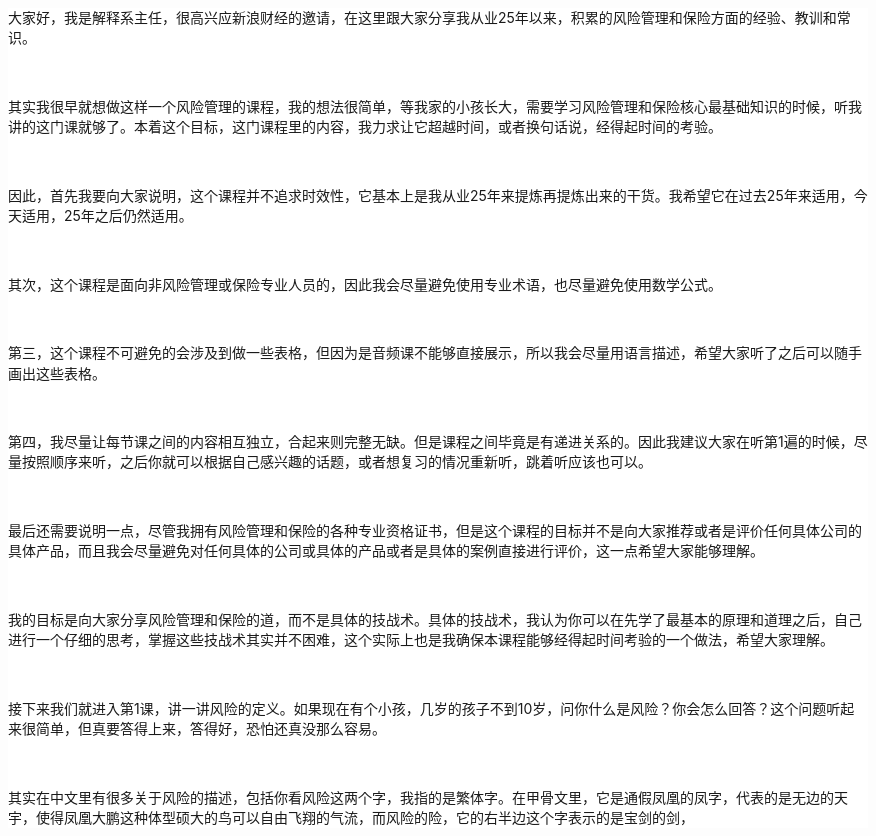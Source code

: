 <p style=\"font-family: Calibri; font-size: 16px; white-space: normal; text-align: justify; line-height: 2em;\"><span style=\"font-family: 微软雅黑;font-size: 16px\"><span style=\"font-family:微软雅黑\">大家好，我是解释系主任，很高兴应新浪财经的邀请，在这里跟大家分享我从业</span>25年以来，积累的风险管理和保险方面的经验、教训和常识。</span></p><p style=\"font-family: Calibri; font-size: 16px; white-space: normal; text-align: justify; line-height: 2em;\"><span style=\"font-family: 微软雅黑;font-size: 16px\"><br/></span></p><p style=\"font-family: Calibri; font-size: 16px; white-space: normal; text-align: justify; line-height: 2em;\"><span style=\"font-family: 微软雅黑;font-size: 16px\">其实我很早就想做这样一个风险管理的课程，我的想法很简单，等我家的小孩长大，需要学习风险管理和保险核心最基础知识的时候，听我讲的这门课就够了。本着这个目标，这</span><span style=\"font-family: 微软雅黑;font-size: 16px\">门</span><span style=\"font-family: 微软雅黑;font-size: 16px\">课程里的内容，我力求让它超越时间，或者换句话说，经得起时间的考验。</span></p><p style=\"font-family: Calibri; font-size: 16px; white-space: normal; text-align: justify; line-height: 2em;\"><span style=\"font-family: 微软雅黑;font-size: 16px\">&nbsp;</span></p><p style=\"font-family: Calibri; font-size: 16px; white-space: normal; text-align: justify; line-height: 2em;\"><span style=\"font-family: 微软雅黑;font-size: 16px\">因此，首先我要向大家说明，这个课程并不追求时效性，</span><span style=\"font-family: 微软雅黑;font-size: 16px\">它</span><span style=\"font-family: 微软雅黑;font-size: 16px\"><span style=\"font-family:微软雅黑\">基本上是我从业</span>25年来提炼再提炼出来的干货。我希望</span><span style=\"font-family: 微软雅黑;font-size: 16px\">它</span><span style=\"font-family: 微软雅黑;font-size: 16px\"><span style=\"font-family:微软雅黑\">在过去</span>25年来</span><span style=\"font-family: 微软雅黑;font-size: 16px\">适用</span><span style=\"font-family: 微软雅黑;font-size: 16px\">，今天适用</span><span style=\"font-family: 微软雅黑;font-size: 16px\">，</span><span style=\"font-family: 微软雅黑;font-size: 16px\">25年之后仍然适用。</span></p><p style=\"font-family: Calibri; font-size: 16px; white-space: normal; text-align: justify; line-height: 2em;\"><span style=\"font-family: 微软雅黑;font-size: 16px\">&nbsp;</span></p><p style=\"font-family: Calibri; font-size: 16px; white-space: normal; text-align: justify; line-height: 2em;\"><span style=\"font-family: 微软雅黑;font-size: 16px\">其次，这个课程是面向非风险管理或保险专业人员的，因此我会尽量避免使用专业术语，也尽量避免使用数学公式。</span></p><p style=\"font-family: Calibri; font-size: 16px; white-space: normal; text-align: justify; line-height: 2em;\"><span style=\"font-family: 微软雅黑;font-size: 16px\">&nbsp;</span></p><p style=\"font-family: Calibri; font-size: 16px; white-space: normal; text-align: justify; line-height: 2em;\"><span style=\"font-family: 微软雅黑;font-size: 16px\">第三，这个课程不可避免的会涉及到做一些表格，但因为是音频课不能够直接展示，所以我会尽量用语言描述，希望大家听了之后可以随手画出这些表格。</span></p><p style=\"font-family: Calibri; font-size: 16px; white-space: normal; text-align: justify; line-height: 2em;\"><span style=\"font-family: 微软雅黑;font-size: 16px\">&nbsp;</span></p><p style=\"font-family: Calibri; font-size: 16px; white-space: normal; text-align: justify; line-height: 2em;\"><span style=\"font-family: 微软雅黑;font-size: 16px\"><span style=\"font-family:微软雅黑\">第四，我尽量让每节课之间的内容相互独立，合起来则完整无缺。但是课程之间毕竟是有递进关系的。因此我建议大家在听第</span>1遍的时候，尽量按照顺序来听，之后你就可以根据自己感兴趣的话题，或者想复习的情况重新听</span><span style=\"font-family: 微软雅黑;font-size: 16px\">，</span><span style=\"font-family: 微软雅黑;font-size: 16px\">跳着听应该也可以。</span></p><p style=\"font-family: Calibri; font-size: 16px; white-space: normal; text-align: justify; line-height: 2em;\"><span style=\"font-family: 微软雅黑;font-size: 16px\">&nbsp;</span></p><p style=\"font-family: Calibri; font-size: 16px; white-space: normal; text-align: justify; line-height: 2em;\"><span style=\"font-family: 微软雅黑;font-size: 16px\">最后还需要说明一点，尽管我拥有风险管理和保险的各种专业资格证书，但是这个课程的目标并不是</span><span style=\"font-family: 微软雅黑;font-size: 16px\">向</span><span style=\"font-family: 微软雅黑;font-size: 16px\">大家推荐或者是评价任何具体公司的具体产品，而且我会尽量避免对任何具体的公司或具体的产品或者是具体的案例直接进行评价</span><span style=\"font-family: 微软雅黑;font-size: 16px\">，</span><span style=\"font-family: 微软雅黑;font-size: 16px\">这一点希望大家能够理解。</span></p><p style=\"font-family: Calibri; font-size: 16px; white-space: normal; text-align: justify; line-height: 2em;\"><span style=\"font-family: 微软雅黑;font-size: 16px\">&nbsp;</span></p><p style=\"font-family: Calibri; font-size: 16px; white-space: normal; text-align: justify; line-height: 2em;\"><span style=\"font-family: 微软雅黑;font-size: 16px\">我的目标是向大家分享风险管理和保险的道，而不是具体的技战术。具体的技战术，我认为你可以在先学了最基本的原理和道理之后，自己进行一个仔细的思考，掌握这些技战术其实并不困难，这个实际上也是我确保本课程能够经得起时间考验的一个做法</span><span style=\"font-family: 微软雅黑;font-size: 16px\">，</span><span style=\"font-family: 微软雅黑;font-size: 16px\">希望大家理解。</span></p><p style=\"font-family: Calibri; font-size: 16px; white-space: normal; text-align: justify; line-height: 2em;\"><span style=\"font-family: 微软雅黑;font-size: 16px\">&nbsp;</span></p><p style=\"font-family: Calibri; font-size: 16px; white-space: normal; text-align: justify; line-height: 2em;\"><span style=\"font-family: 微软雅黑;font-size: 16px\"><span style=\"font-family:微软雅黑\">接下来我们就进入第</span>1课，讲一讲风险的定义。如果现在有个小孩，几岁的孩子不到10岁，问你什么是风险？你会怎么回答？这个问题听起来很简单，但真要答得上来，答得好，恐怕还真没那么容易。</span></p><p style=\"font-family: Calibri; font-size: 16px; white-space: normal; text-align: justify; line-height: 2em;\"><span style=\"font-family: 微软雅黑;font-size: 16px\">&nbsp;</span></p><p style=\"font-family: Calibri; font-size: 16px; white-space: normal; text-align: justify; line-height: 2em;\"><span style=\"font-family: 微软雅黑;font-size: 16px\">其实在中文里有很多关于风险的描述，包括你看风险这两个字，我指的是繁体字。在甲骨文里，它是通假凤凰的凤字，代表的是无边的天宇，使得凤凰大</span><span style=\"font-family: 微软雅黑;font-size: 16px\">鹏</span><span style=\"font-family: 微软雅黑;font-size: 16px\">这种体型硕大的鸟可以自由飞翔的气流，而风险的险，</span><span style=\"font-family: 微软雅黑;font-size: 16px\">它</span><span style=\"font-family: 微软雅黑;font-size: 16px\">的右半边这个字表示的是</span><span style=\"font-family: 微软雅黑;font-size: 16px\">宝剑</span><span style=\"font-family: 微软雅黑;font-size: 16px\">的</span><span style=\"font-family: 微软雅黑;font-size: 16px\">剑，</span>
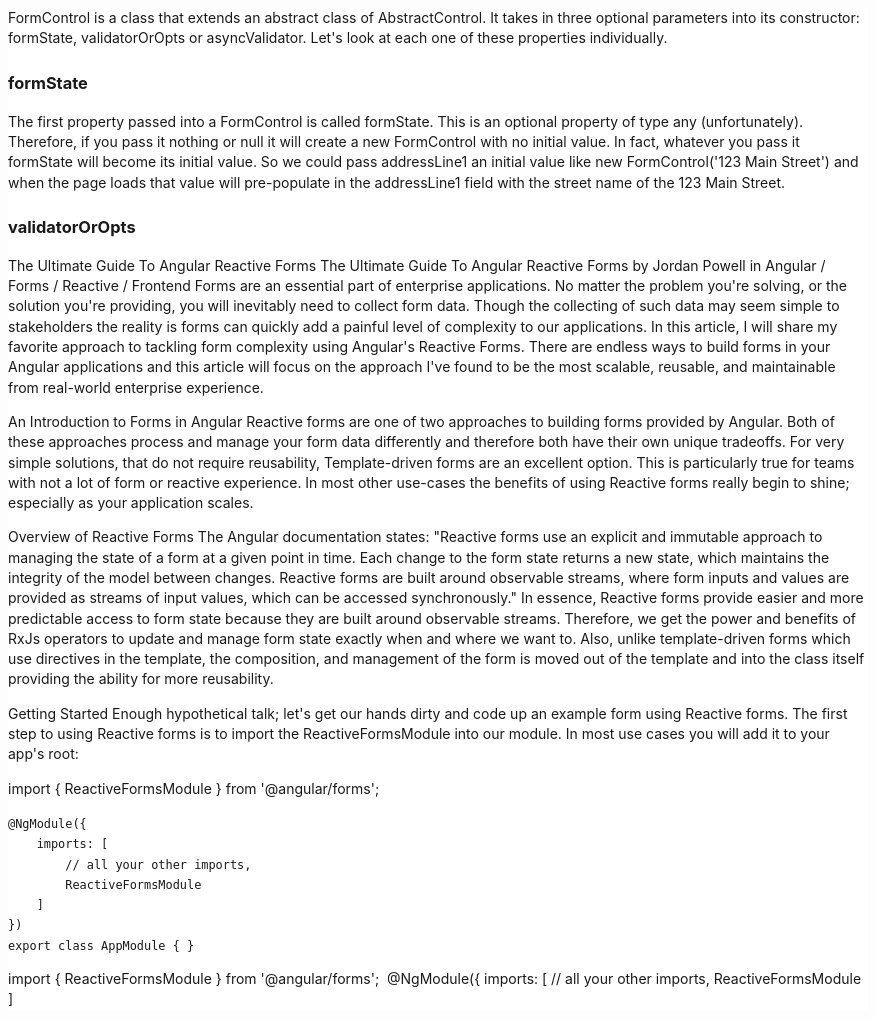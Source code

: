 FormControl is a class that extends an abstract class of AbstractControl. It takes in three optional parameters into its constructor: formState, validatorOrOpts or asyncValidator. Let's look at each one of these properties individually.

### formState

The first property passed into a FormControl is called formState. This is an optional property of type any (unfortunately). Therefore, if you pass it nothing or null it will create a new FormControl with no initial value. In fact, whatever you pass it formState will become its initial value. So we could pass addressLine1 an initial value like new FormControl('123 Main Street') and when the page loads that value will pre-populate in the addressLine1 field with the street name of the 123 Main Street.

### validatorOrOpts

The Ultimate Guide To Angular Reactive Forms
The Ultimate Guide To Angular Reactive Forms
by Jordan Powell in Angular / Forms / Reactive / Frontend
Forms are an essential part of enterprise applications. No matter the problem you're solving, or the solution you're providing, you will inevitably need to collect form data. Though the collecting of such data may seem simple to stakeholders the reality is forms can quickly add a painful level of complexity to our applications. In this article, I will share my favorite approach to tackling form complexity using Angular's Reactive Forms. There are endless ways to build forms in your Angular applications and this article will focus on the approach I've found to be the most scalable, reusable, and maintainable from real-world enterprise experience.

An Introduction to Forms in Angular
Reactive forms are one of two approaches to building forms provided by Angular. Both of these approaches process and manage your form data differently and therefore both have their own unique tradeoffs. For very simple solutions, that do not require reusability, Template-driven forms are an excellent option. This is particularly true for teams with not a lot of form or reactive experience. In most other use-cases the benefits of using Reactive forms really begin to shine; especially as your application scales.

Overview of Reactive Forms
The Angular documentation states: "Reactive forms use an explicit and immutable approach to managing the state of a form at a given point in time. Each change to the form state returns a new state, which maintains the integrity of the model between changes. Reactive forms are built around observable streams, where form inputs and values are provided as streams of input values, which can be accessed synchronously." In essence, Reactive forms provide easier and more predictable access to form state because they are built around observable streams. Therefore, we get the power and benefits of RxJs operators to update and manage form state exactly when and where we want to. Also, unlike template-driven forms which use directives in the template, the composition, and management of the form is moved out of the template and into the class itself providing the ability for more reusability.

Getting Started
Enough hypothetical talk; let's get our hands dirty and code up an example form using Reactive forms. The first step to using Reactive forms is to import the ReactiveFormsModule into our module. In most use cases you will add it to your app's root:

import { ReactiveFormsModule } from '@angular/forms';

    @NgModule({
        imports: [
            // all your other imports,
            ReactiveFormsModule
        ]
    })
    export class AppModule { }
import { ReactiveFormsModule } from '@angular/forms';
​
    @NgModule({
        imports: [
            // all your other imports,
            ReactiveFormsModule
        ]
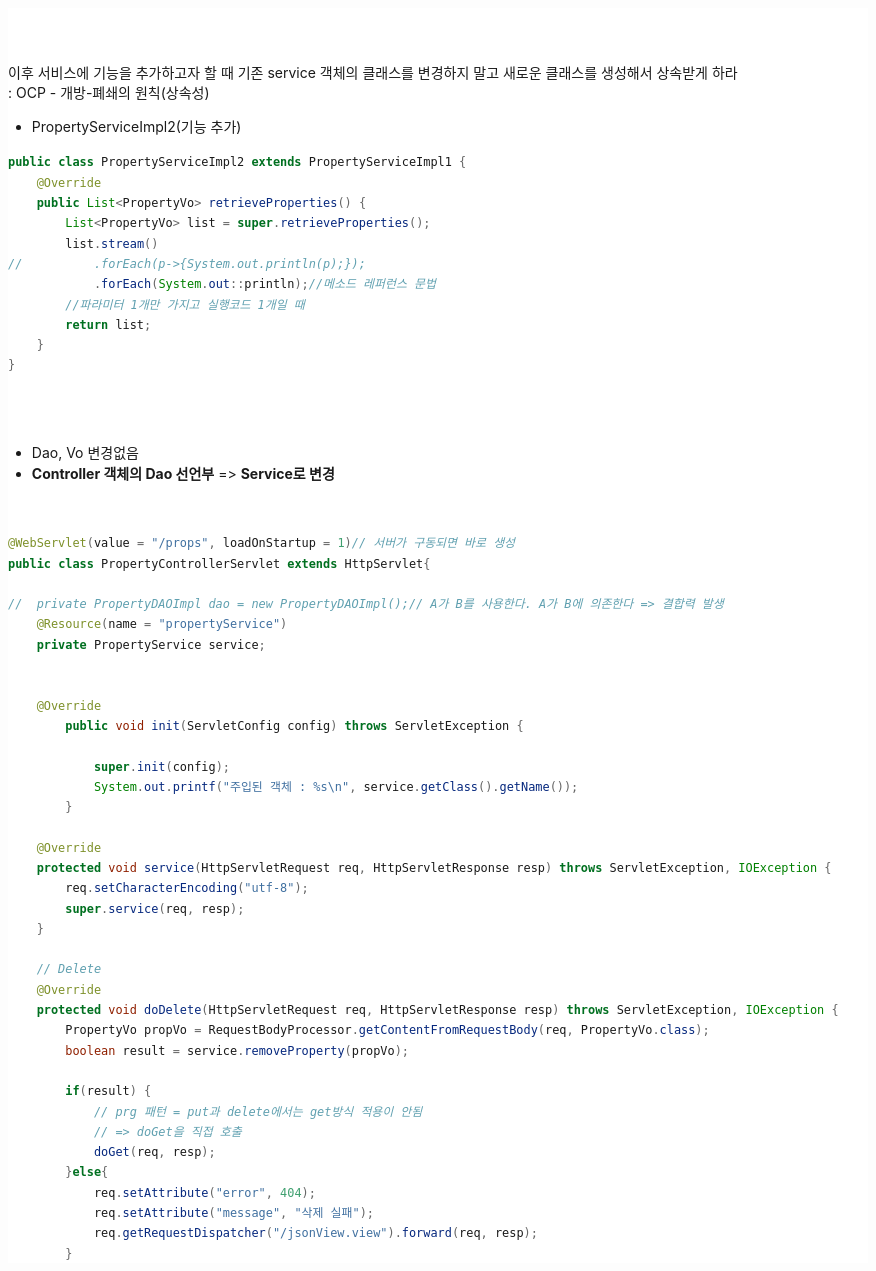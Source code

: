 <br><br>

이후 서비스에 기능을 추가하고자 할 때 기존 service 객체의 클래스를 변경하지 말고 새로운 클래스를 생성해서 상속받게 하라<br>
: OCP - 개방-폐쇄의 원칙(상속성)<br>

- PropertyServiceImpl2(기능 추가)

```java
public class PropertyServiceImpl2 extends PropertyServiceImpl1 {
	@Override
	public List<PropertyVo> retrieveProperties() {
		List<PropertyVo> list = super.retrieveProperties();
		list.stream()
//			.forEach(p->{System.out.println(p);});
			.forEach(System.out::println);//메소드 레퍼런스 문법 
		//파라미터 1개만 가지고 실행코드 1개일 때
		return list;
	}
}
```

<br><br>

- Dao, Vo 변경없음
- **Controller 객체의 Dao 선언부** => **Service로 변경**

<br>

```java
@WebServlet(value = "/props", loadOnStartup = 1)// 서버가 구동되면 바로 생성
public class PropertyControllerServlet extends HttpServlet{
	
//	private PropertyDAOImpl dao = new PropertyDAOImpl();// A가 B를 사용한다. A가 B에 의존한다 => 결합력 발생
	@Resource(name = "propertyService")
	private PropertyService service;
	
	
	@Override
		public void init(ServletConfig config) throws ServletException {
			
			super.init(config);
			System.out.printf("주입된 객체 : %s\n", service.getClass().getName());
		}
	
	@Override
	protected void service(HttpServletRequest req, HttpServletResponse resp) throws ServletException, IOException {
		req.setCharacterEncoding("utf-8"); 
		super.service(req, resp);
	}
	
	// Delete
	@Override
	protected void doDelete(HttpServletRequest req, HttpServletResponse resp) throws ServletException, IOException {
		PropertyVo propVo = RequestBodyProcessor.getContentFromRequestBody(req, PropertyVo.class);
		boolean result = service.removeProperty(propVo);
		
		if(result) {
			// prg 패턴 = put과 delete에서는 get방식 적용이 안됨
			// => doGet을 직접 호출
			doGet(req, resp);
		}else{
			req.setAttribute("error", 404);
			req.setAttribute("message", "삭제 실패");
			req.getRequestDispatcher("/jsonView.view").forward(req, resp);
		}
```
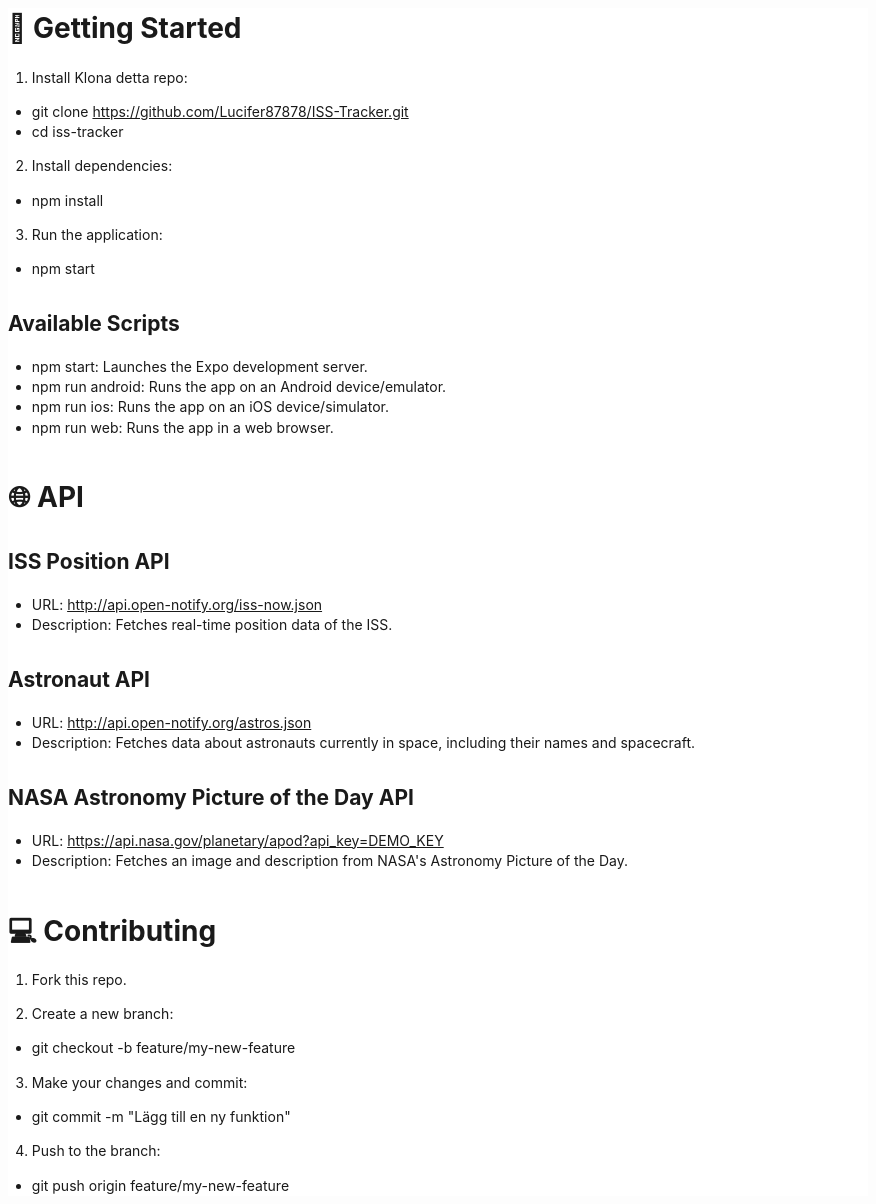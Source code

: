 # 🚀 Getting Started

1. Install
Klona detta repo:
- git clone https://github.com/Lucifer87878/ISS-Tracker.git
- cd iss-tracker

2. Install dependencies:
- npm install

3. Run the application:
- npm start


## Available Scripts

- npm start: Launches the Expo development server.
- npm run android: Runs the app on an Android device/emulator.
- npm run ios: Runs the app on an iOS device/simulator.
- npm run web: Runs the app in a web browser.


# 🌐 API
## ISS Position API
- URL: http://api.open-notify.org/iss-now.json
- Description: Fetches real-time position data of the ISS.

## Astronaut API
- URL: http://api.open-notify.org/astros.json
- Description: Fetches data about astronauts currently in space, including their names and spacecraft.

## NASA Astronomy Picture of the Day API
- URL: https://api.nasa.gov/planetary/apod?api_key=DEMO_KEY
- Description: Fetches an image and description from NASA's Astronomy Picture of the Day.


# 💻 Contributing

1. Fork this repo.

2. Create a new branch:
- git checkout -b feature/my-new-feature

3. Make your changes and commit:
- git commit -m "Lägg till en ny funktion"

4. Push to the branch:
- git push origin feature/my-new-feature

Directions for this task — Some lines in the material contain "these". Show all of them.

Answer box —
: FormControl is a class that extends an abstract class of AbstractControl. It takes in three optional parameters into its constructor: formState, validatorOrOpts or asyncValidator. Let's look at each one of these properties individually.
Reactive forms are one of two approaches to building forms provided by Angular. Both of these approaches process and manage your form data differently and therefore both have their own unique tradeoffs. For very simple solutions, that do not require reusability, Template-driven forms are an excellent option. This is particularly true for teams with not a lot of form or reactive experience. In most other use-cases the benefits of using Reactive forms really begin to shine; especially as your application scales.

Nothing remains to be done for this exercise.